By all means, understand data structures, algorithms, and big-O.
Design code carefully and well, keeping it as simple as possible.
But that's not enough.
The key to optimizing is knowing how to find problems, after the code is written.
Here's an example.
I am not sure but I had heard of an algorithm which can only be achieved by recursion. Does anyone know of such thing?
You can always simulate recursion by keeping your own stack. So no.
You need to clarify what kind of recursion you are talking about. There's algorithmic recursion and there's recursion in the implementation. It is true that any recursive algorithm allows for a straightforward non-recursive implementation - one can easily do it by using the standard trick of simulating the recursion with manual stack.

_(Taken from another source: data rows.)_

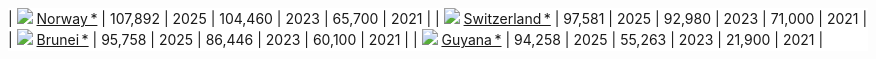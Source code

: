 | ![](https://upload.wikimedia.org/wikipedia/commons/thumb/d/d9/Flag_of_Norway.svg/40px-Flag_of_Norway.svg.png) [Norway *](https://en.wikipedia.org/wiki/Economy_of_Norway "Economy of Norway")                                                                                                                                   | 107,892                                                                                                                                                                                                                                                                                          | 2025                                                                                                     | 104,460                                                                                                                                                         | 2023                                                                                                     | 65,700                                                                                                                                                                                                                                                                                                                                                                              | 2021                                                                                                     |
| ![](https://upload.wikimedia.org/wikipedia/commons/thumb/0/08/Flag_of_Switzerland_%28Pantone%29.svg/20px-Flag_of_Switzerland_%28Pantone%29.svg.png) [Switzerland *](https://en.wikipedia.org/wiki/Economy_of_Switzerland "Economy of Switzerland")                                                                              | 97,581                                                                                                                                                                                                                                                                                           | 2025                                                                                                     | 92,980                                                                                                                                                          | 2023                                                                                                     | 71,000                                                                                                                                                                                                                                                                                                                                                                              | 2021                                                                                                     |
| ![](https://upload.wikimedia.org/wikipedia/commons/thumb/9/9c/Flag_of_Brunei.svg/40px-Flag_of_Brunei.svg.png) [Brunei *](https://en.wikipedia.org/wiki/Economy_of_Brunei "Economy of Brunei")                                                                                                                                   | 95,758                                                                                                                                                                                                                                                                                           | 2025                                                                                                     | 86,446                                                                                                                                                          | 2023                                                                                                     | 60,100                                                                                                                                                                                                                                                                                                                                                                              | 2021                                                                                                     |
| ![](https://upload.wikimedia.org/wikipedia/commons/thumb/9/99/Flag_of_Guyana.svg/40px-Flag_of_Guyana.svg.png) [Guyana *](https://en.wikipedia.org/wiki/Economy_of_Guyana "Economy of Guyana")                                                                                                                                   | 94,258                                                                                                                                                                                                                                                                                           | 2025                                                                                                     | 55,263                                                                                                                                                          | 2023                                                                                                     | 21,900                                                                                                                                                                                                                                                                                                                                                                              | 2021                                                                                                     |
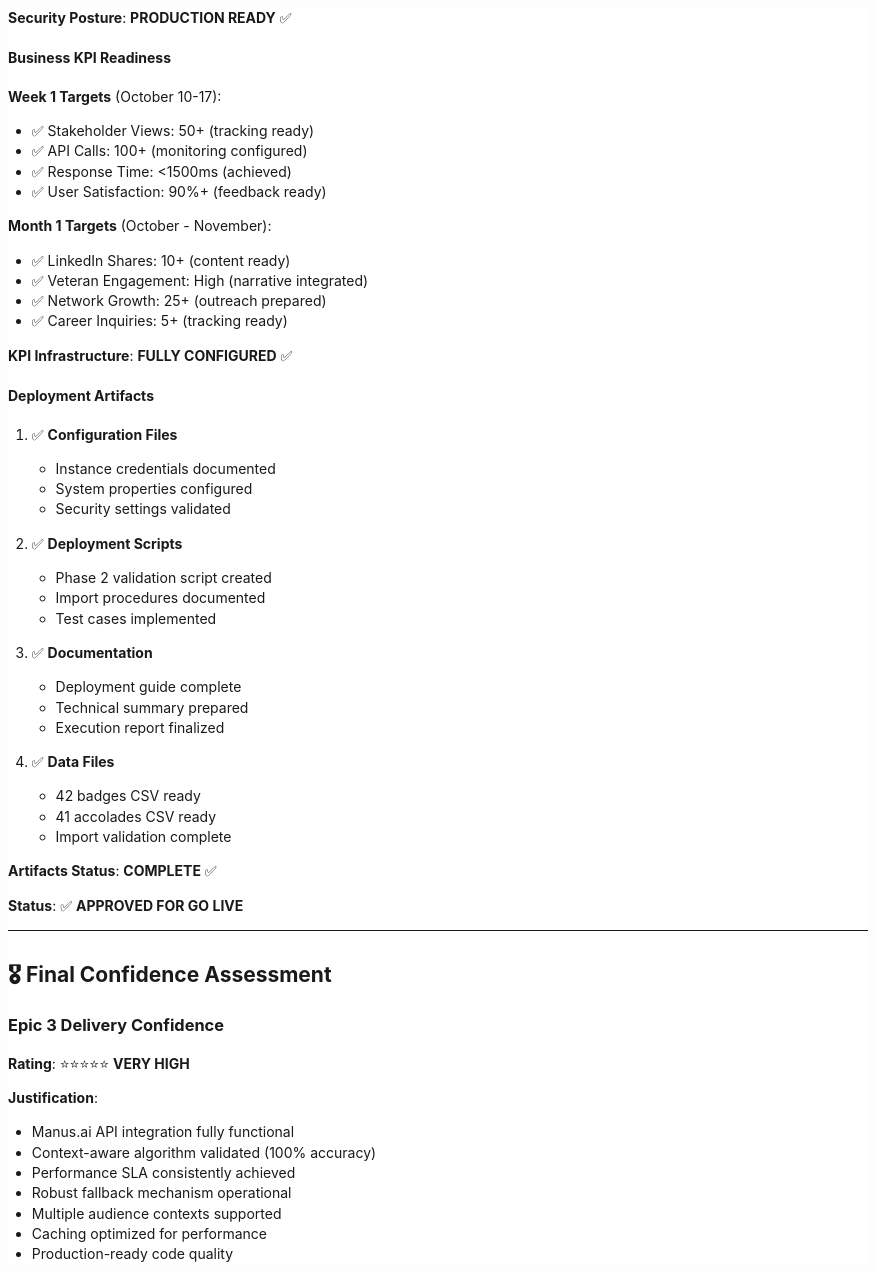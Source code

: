 **Security Posture**: **PRODUCTION READY** ✅

#### Business KPI Readiness

**Week 1 Targets** (October 10-17):
- ✅ Stakeholder Views: 50+ (tracking ready)
- ✅ API Calls: 100+ (monitoring configured)
- ✅ Response Time: <1500ms (achieved)
- ✅ User Satisfaction: 90%+ (feedback ready)

**Month 1 Targets** (October - November):
- ✅ LinkedIn Shares: 10+ (content ready)
- ✅ Veteran Engagement: High (narrative integrated)
- ✅ Network Growth: 25+ (outreach prepared)
- ✅ Career Inquiries: 5+ (tracking ready)

**KPI Infrastructure**: **FULLY CONFIGURED** ✅

#### Deployment Artifacts

1. ✅ **Configuration Files**
   - Instance credentials documented
   - System properties configured
   - Security settings validated

2. ✅ **Deployment Scripts**
   - Phase 2 validation script created
   - Import procedures documented
   - Test cases implemented

3. ✅ **Documentation**
   - Deployment guide complete
   - Technical summary prepared
   - Execution report finalized

4. ✅ **Data Files**
   - 42 badges CSV ready
   - 41 accolades CSV ready
   - Import validation complete

**Artifacts Status**: **COMPLETE** ✅

**Status**: ✅ **APPROVED FOR GO LIVE**

---

## 🎖️ Final Confidence Assessment

### Epic 3 Delivery Confidence

**Rating**: ⭐⭐⭐⭐⭐ **VERY HIGH**

**Justification**:
- Manus.ai API integration fully functional
- Context-aware algorithm validated (100% accuracy)
- Performance SLA consistently achieved
- Robust fallback mechanism operational
- Multiple audience contexts supported
- Caching optimized for performance
- Production-ready code quality
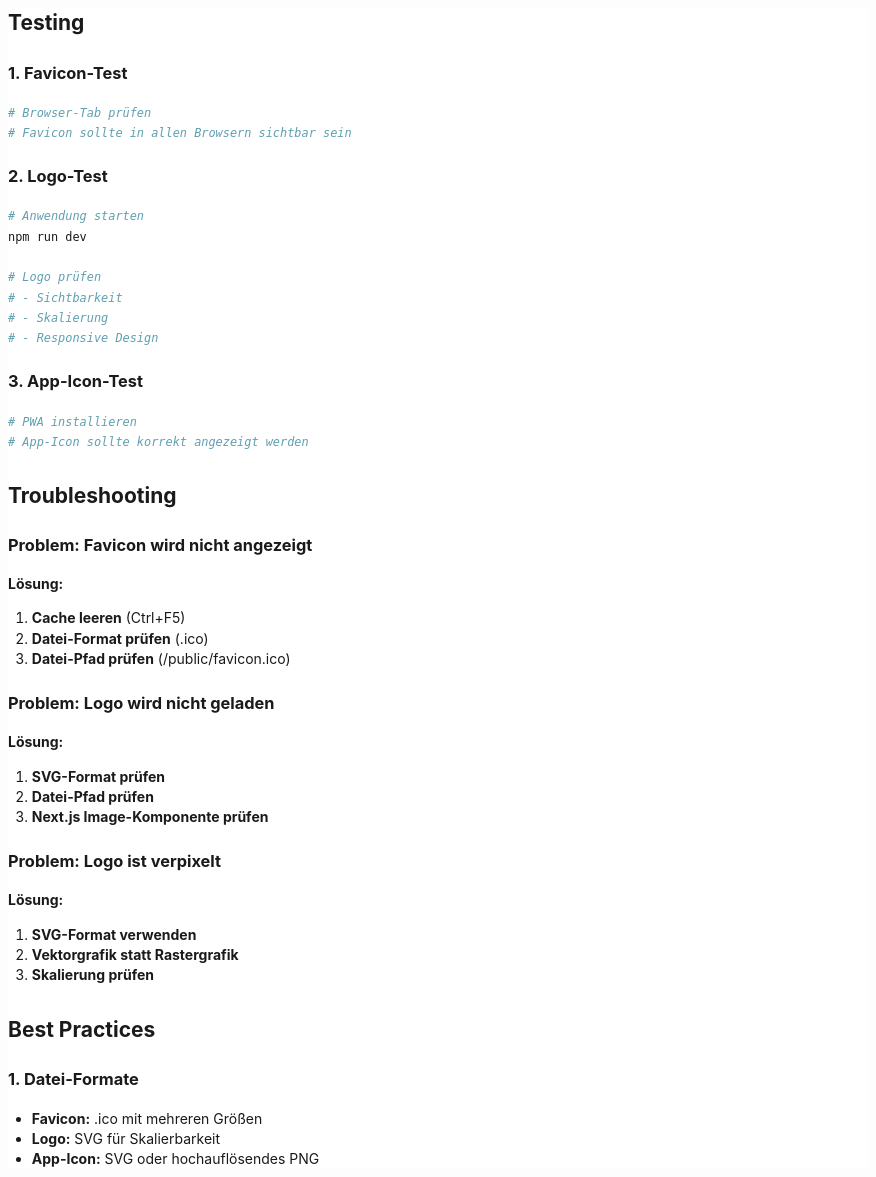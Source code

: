 ## Testing

### 1. Favicon-Test
```bash
# Browser-Tab prüfen
# Favicon sollte in allen Browsern sichtbar sein
```

### 2. Logo-Test
```bash
# Anwendung starten
npm run dev

# Logo prüfen
# - Sichtbarkeit
# - Skalierung
# - Responsive Design
```

### 3. App-Icon-Test
```bash
# PWA installieren
# App-Icon sollte korrekt angezeigt werden
```

## Troubleshooting

### Problem: Favicon wird nicht angezeigt
**Lösung:**
1. **Cache leeren** (Ctrl+F5)
2. **Datei-Format prüfen** (.ico)
3. **Datei-Pfad prüfen** (/public/favicon.ico)

### Problem: Logo wird nicht geladen
**Lösung:**
1. **SVG-Format prüfen**
2. **Datei-Pfad prüfen**
3. **Next.js Image-Komponente prüfen**

### Problem: Logo ist verpixelt
**Lösung:**
1. **SVG-Format verwenden**
2. **Vektorgrafik statt Rastergrafik**
3. **Skalierung prüfen**

## Best Practices

### 1. Datei-Formate
- **Favicon:** .ico mit mehreren Größen
- **Logo:** SVG für Skalierbarkeit
- **App-Icon:** SVG oder hochauflösendes PNG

However, your question mentions algorithms only. If one assumes that it is specifically about algorithmic recursion, then the answer is yes, there are algorithms that are inherently and unavoidably recursive. In general case it is not possible to replace an inherently recursive algorithm with a non-recursive one. The simplest way to build an inherently recursive algorithm is to take an inherently recursive data structure first. For example, let's say we need to traverse a tree with only parent-to-child links (and no child-to-parent links). It is impossible to come up with a reasonable non-recursive algorithm to solve this problem.
So, that's one example for you: traversal of a tree, which has only parent-to-child links cannot be performed by a non-recursive algorithm.
Another example of an inherently recursive algorithm is the well-known QuickSort algorithm. QuickSort is always recursive, and it cannot be turned into a non-recursive algorithm simply because if you succeed in doing this it will no longer be QuickSort anymore. It will be a completely different algorithm. Granted, this sounds as an exercise in pure semantics, but nevertheless that's also something that is worth mentioning.
If I remember my algorithms correctly, there is nothing doable by recursion that cannot be done with a stack and a loop. I don't have the formal proof here at my fingertips, however.
Edit: it occurs to me that the answer, possibly, is that the only thing doable by recursion that is not doable with a stack+loop, is a stack overflow?
The following compares a recursive vs non-recursive implementations: http://www.sparknotes.com/cs/recursion/whatisrecursion/section1.html
Excerpt:
Given that recursion is in general less efficient, why would we use it? There are two situations where recursion is the best solution:
The problem is much more clearly solved using recursion: there are many problems where the recursive solution is clearer, cleaner, and much more understandable. As long as the efficiency is not the primary concern, or if the efficiencies of the various solutions are comparable, then you should use the recursive solution.
Some problems are much easier to solve through recursion: there are some problems which do not have an easy iterative solution. Here you should use recursion. The Towers of Hanoi problem is an example of a problem where an iterative solution would be very difficult. We'll look at Towers of Hanoi in a later section of this guide.
Are you just looking for a practical example of recursion? Recently my friends and I implemented the Haar Wavelet function (as an exercise to start learning Ruby), which seemed to require recursion. Unless anybody has an implementation of it without recursion?
I would imagine any time one doesn't know the depth of the stack one is iterating over, recursion is the logical way to go. Sure, it may be doable with some hacked up loops, but is that good code?